A review by ridgewaygirl
The Carrier by Sophie Hannah

3.0

The Carrier continues Sophie Hannah's series of crime novels loosely centered around a small group of detectives working in the fictional Culver Valley in England. In this one, a businesswoman named Gaby discovers that a man she had had a sort of relationship with has confessed to the murder of his disabled wife. Gaby is certain that he could not have killed her, which causes her to rush back to save him. Returning to a group of old friends, she finds things are quite a bit more complicated than she'd assumed, but her faith in the man's innocence is undaunted. Meanwhile, the detective leading the investigation, Simon Waterhouse, is dealing simultaneously with his conviction that something is wrong with the case as well as the machinations of his somewhat unhinged boss.

Hannah writes as though Ruth Rendell and Barbara Vine had combined their novels (yes, I do know they are the same author), with Vine's odd and compelling psychological suspense forming the heart of each novel, but with Rendell's solid and intuitive police work going on simultaneously. Of course, Wexford and Burden would be shocked and dismayed by the sheer unprofessionalism of Waterhouse and his colleagues, but their determination and interest in motivations are similar.

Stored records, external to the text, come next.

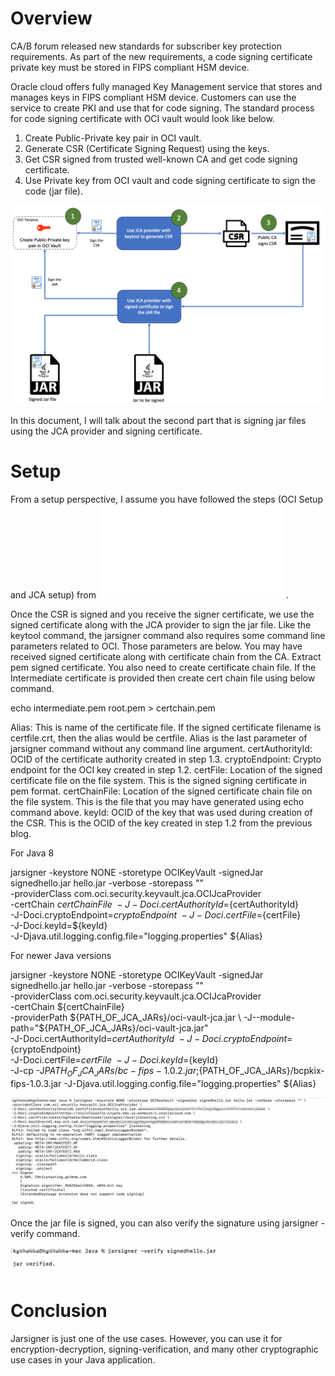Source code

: # Overview
CA/B forum released new standards for subscriber key protection requirements. As part of the new requirements, a code signing certificate private key must be stored in FIPS compliant HSM device.

Oracle cloud offers fully managed Key Management service that stores and manages keys in FIPS compliant HSM device. Customers can use the service to create PKI and use that for code signing. The standard process for code signing certificate with OCI vault would look like below.

1. Create Public-Private key pair in OCI vault.
2. Generate CSR (Certificate Signing Request) using the keys.
3. Get CSR signed from trusted well-known CA and get code signing certificate.
4. Use Private key from OCI vault and code signing certificate to sign the code (jar file).

![alt text](image.png)

In this document, I will talk about the second part that is signing jar files using the JCA provider and signing certificate. 

# Setup
From a setup perspective, I assume you have followed the steps (OCI Setup and JCA setup) from ![](GenerateCSR.md).

Once the CSR is signed and you receive the signer certificate, we use the signed certificate along with the JCA provider to sign the jar file. Like the keytool command, the jarsigner command also requires some command line parameters related to OCI. Those parameters are below. You may have received signed certificate along with certificate chain from the CA. Extract pem signed certificate. You also need to create certificate chain file. If the Intermediate certificate is provided then create cert chain file using below command.

echo intermediate.pem root.pem > certchain.pem

Alias: This is name of the certificate file. If the signed certificate filename is certfile.crt, then the alias would be certfile. Alias is the last parameter of jarsigner command without any command line argument.
certAuthorityId: OCID of the certificate authority created in step 1.3.
cryptoEndpoint: Crypto endpoint for the OCI key created in step 1.2.
certFile: Location of the signed certificate file on the file system. This is the signed signing certificate in pem format.
certChainFile: Location of the signed certificate chain file on the file system. This is the file that you may have generated using echo command above. 
keyId: OCID of the key that was used during creation of the CSR. This is the OCID of the key created in step 1.2 from the previous blog.

For Java 8

jarsigner -keystore NONE -storetype OCIKeyVault -signedJar signedhello.jar hello.jar -verbose -storepass "" \
-providerClass com.oci.security.keyvault.jca.OCIJcaProvider \
-certChain ${certChainFile} \
-J-Doci.certAuthorityId=${certAuthorityId} \
-J-Doci.cryptoEndpoint=${cryptoEndpoint} \
-J-Doci.certFile=${certFile} \
-J-Doci.keyId=${keyId} \
-J-Djava.util.logging.config.file="logging.properties" ${Alias}

For newer Java versions

jarsigner -keystore NONE -storetype OCIKeyVault -signedJar signedhello.jar hello.jar -verbose -storepass "" \
-providerClass com.oci.security.keyvault.jca.OCIJcaProvider \
-certChain ${certChainFile} \
-providerPath ${PATH_OF_JCA_JARs}/oci-vault-jca.jar \
-J--module-path="${PATH_OF_JCA_JARs}/oci-vault-jca.jar" \
-J-Doci.certAuthorityId=${certAuthorityId} \
-J-Doci.cryptoEndpoint=${cryptoEndpoint} \
-J-Doci.certFile=${certFile} \
-J-Doci.keyId=${keyId} \
-J-cp -J${PATH_OF_JCA_JARs}/bc-fips-1.0.2.jar;${PATH_OF_JCA_JARs}/bcpkix-fips-1.0.3.jar 
-J-Djava.util.logging.config.file="logging.properties" ${Alias}

![JarSigner Command](jarsigner.png) 

Once the jar file is signed, you can also verify the signature using jarsigner -verify command.

![JarSigner Verify](jarverify.png)

# Conclusion
Jarsigner is just one of the use cases. However, you can use it for encryption-decryption, signing-verification, and many other cryptographic use cases in your Java application.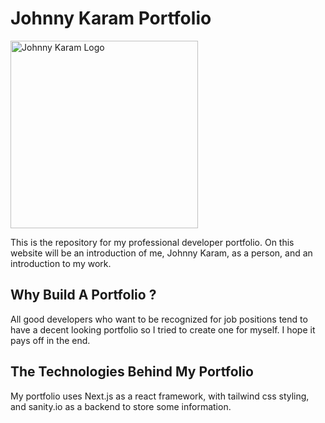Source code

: # Johnny Karam Portfolio

<img src="./public/JK_logo.ico" alt="Johnny Karam Logo" width="300" />

This is the repository for my professional developer portfolio. On this website will be an introduction of me, Johnny Karam, as a person, and an introduction to my work.

## Why Build A Portfolio ?

All good developers who want to be recognized for job positions tend to have a decent looking portfolio so I tried to create one for myself. I hope it pays off in the end.

## The Technologies Behind My Portfolio

My portfolio uses Next.js as a react framework, with tailwind css styling, and sanity.io as a backend to store some information.
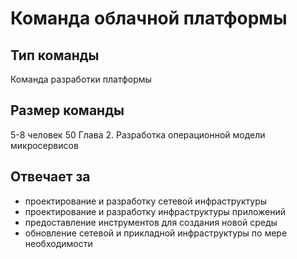 # Команда облачной платформы
## Тип команды
Команда разработки платформы
## Размер команды
5-8 человек
50 Глава 2. Разработка операционной модели микросервисов
## Отвечает за
* проектирование и разработку сетевой инфраструктуры
* проектирование и разработку инфраструктуры приложений
* предоставление инструментов для создания новой среды
* обновление сетевой и прикладной инфраструктуры по мере необходимости
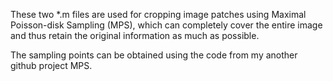 These two *.m files are used for cropping image patches using Maximal Poisson-disk Sampling (MPS), which can completely cover the entire image and thus retain the
original information as much as possible.

The sampling points can be obtained using the code from my another github project MPS.


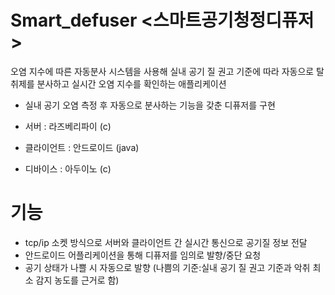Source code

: # Smart_defuser <스마트공기청정디퓨저>

오염 지수에 따른 자동분사 시스템을 사용해 실내 공기 질 권고 기준에 따라 자동으로 탈취제를 분사하고 실시간 오염 지수를 확인하는 애플리케이션

- 실내 공기 오염 측정 후 자동으로 분사하는 기능을 갖춘 디퓨저를 구현

- 서버 : 라즈베리파이 (c)
- 클라이언트 : 안드로이드 (java)
- 디바이스 : 아두이노 (c)

# 기능
- tcp/ip 소켓 방식으로 서버와 클라이언트 간 실시간 통신으로 공기질 정보 전달
- 안드로이드 어플리케이션을 통해 디퓨저를 임의로 발향/중단 요청
- 공기 상태가 나쁠 시 자동으로 발향 (나쁨의 기준:실내 공기 질 권고 기준과 악취 최소 감지 농도를 근거로 함)
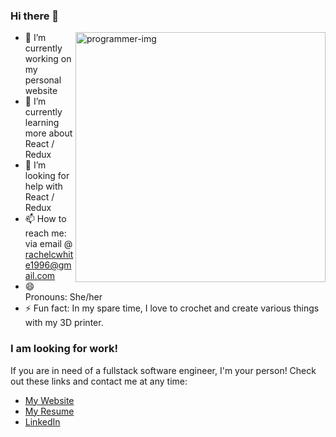 ### Hi there 👋

<img align="right" alt="programmer-img" src="https://user-images.githubusercontent.com/82971338/148281916-c7c2fffe-712f-4376-911a-ddac55b9bde3.png" width="400"/>

- 🔭 I’m currently working on my personal website
- 🌱 I’m currently learning more about React / Redux
- 🤔 I’m looking for help with React / Redux
- 📫 How to reach me: via email @ rachelcwhite1996@gmail.com
- 😄 Pronouns: She/her
- ⚡ Fun fact: In my spare time, I love to crochet and create various things with my 3D printer.


### I am looking for work!

If you are in need of a fullstack software engineer, I'm your person! Check out these links and contact me at any time:

- [My Website](https://rcwhite96.github.io/)
- [My Resume](https://rcwhite96.github.io/white_rachel_resume.pdf)
- [LinkedIn](https://www.linkedin.com/in/rachel-white-419370156/)
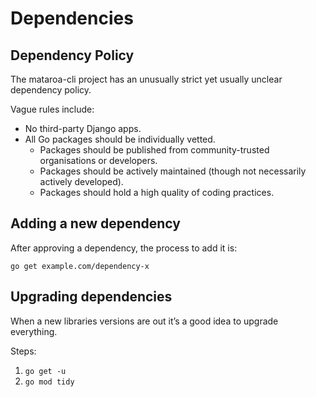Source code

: # Dependencies

## Dependency Policy

The mataroa-cli project has an unusually strict yet usually unclear dependency policy.

Vague rules include:

* No third-party Django apps.
* All Go packages should be individually vetted.
    * Packages should be published from community-trusted organisations or developers.
    * Packages should be actively maintained (though not necessarily actively developed).
    * Packages should hold a high quality of coding practices.

## Adding a new dependency

After approving a dependency, the process to add it is:

`go get example.com/dependency-x`

## Upgrading dependencies

When a new libraries versions are out it’s a good idea to upgrade everything.

Steps:

1. `go get -u`
2. `go mod tidy`
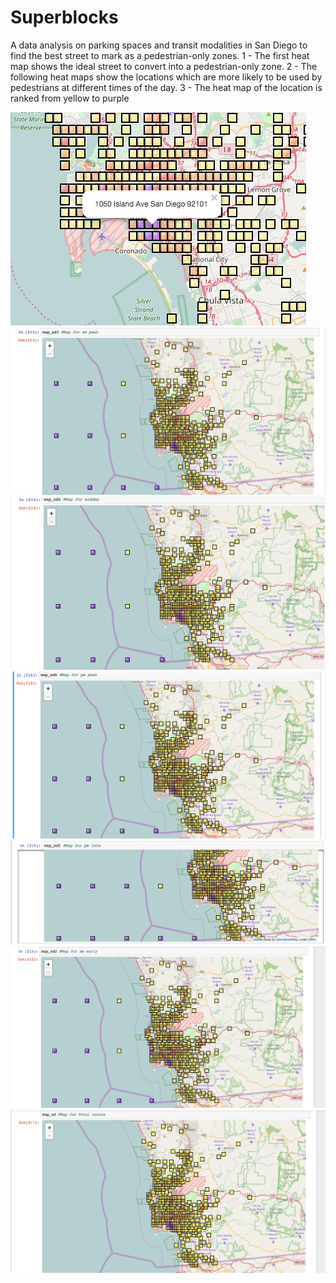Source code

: # Superblocks
A data analysis on parking spaces and transit modalities in San Diego to find the best street to mark as a pedestrian-only zones.
1 - The first heat map shows the ideal street to convert into a pedestrian-only zone.
2 - The following heat maps show the locations which are more likely to be used by pedestrians at different times of the day.
3 - The heat map of the location is ranked from yellow to purple

![Alt text](/19141820_10155225747975638_1592025381_n.png?raw=true "Heat Map")
![Alt text](/19179484_10207193145706310_873525578_o.png?raw=true "Heat Map")
![Alt text](/19181758_10207193145546306_129290508_o.png?raw=true "Heat Map")
![Alt text](/19197408_10207193145666309_2097213714_o.png?raw=true "Heat Map")
![Alt text](/19197674_10207193145506305_529625711_o.png?raw=true "Heat Map")
![Alt text](/19212676_10207193145626308_506978699_o.png?raw=true "Heat Map")
![Alt text](/19213054_10207193145586307_1721528891_o.png?raw=true "Heat Map")


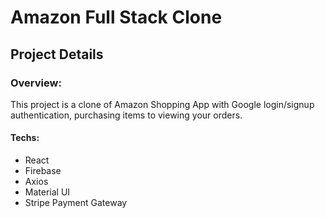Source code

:# Amazon Full Stack Clone

## Project Details

### Overview:

This project is a clone of Amazon Shopping App with Google login/signup authentication, purchasing items to viewing your orders.

#### Techs:

- React
- Firebase
- Axios
- Material UI
- Stripe Payment Gateway
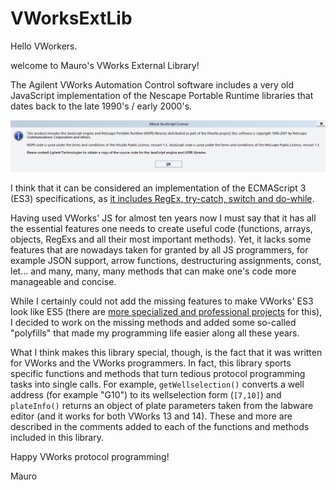 # VWorksExtLib 


Hello VWorkers.

welcome to Mauro's VWorks External Library!

The Agilent VWorks Automation Control software includes a very old JavaScript implementation of the Nescape Portable Runtime libraries that dates back to the late 1990's / early 2000's.

![VWorks's JS license](Images/JS_version.png)

I think that it can be considered an implementation of the ECMAScript 3 (ES3) specifications, as [it includes RegEx, try-catch, switch and do-while](https://www.w3schools.com/Js/js_versions.asp). 

Having used VWorks' JS for almost ten years now I must say that it has all the essential features one needs to create useful code (functions, arrays, objects, RegExs and all their most important methods). Yet, it lacks some features that are nowadays taken for granted by all JS programmers, for example JSON support, arrow functions, destructuring assignments, const, let... and many, many, many methods that can make one's code more manageable and concise. 

While I certainly could not add the missing features to make VWorks' ES3 look like ES5 (there are [more specialized and professional projects](https://github.com/zloirock/core-js) for this), I decided to work on the missing methods and added some so-called "polyfills" that made my programming life easier along all these years. 

What I think makes this library special, though, is the fact that it was written for VWorks and the VWorks programmers. In fact, this library sports specific functions and methods that turn tedious protocol programming tasks into single calls. For example, `getWellselection()` converts a well address (for example "G10") to its wellselection form (`[7,10]`) and `plateInfo()` returns an object of plate parameters taken from the labware editor (and it works for both VWorks 13 and 14). These and more are described in the comments added to each of the functions and methods included in this library. 

Happy VWorks protocol programming!

Mauro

Hannah's plots are growing more convoluted, and I'm not sure that she entirely sold me on the resolution to this one. But her books are always fun to read and to puzzle out and I'm happy that she's allowing both Zailer and Waterhouse, her lead detectives, to become more rounded as characters and to begin to give the reader the background needed to understand why Waterhouse is such a repressed and angry individual. Secondary characters were also fleshed out, which makes the crime-solving team much more enjoyable to spend time with. I really enjoy this series, in part because Hannah is willing to create central characters who border on the unlikeable, although they are growing on me.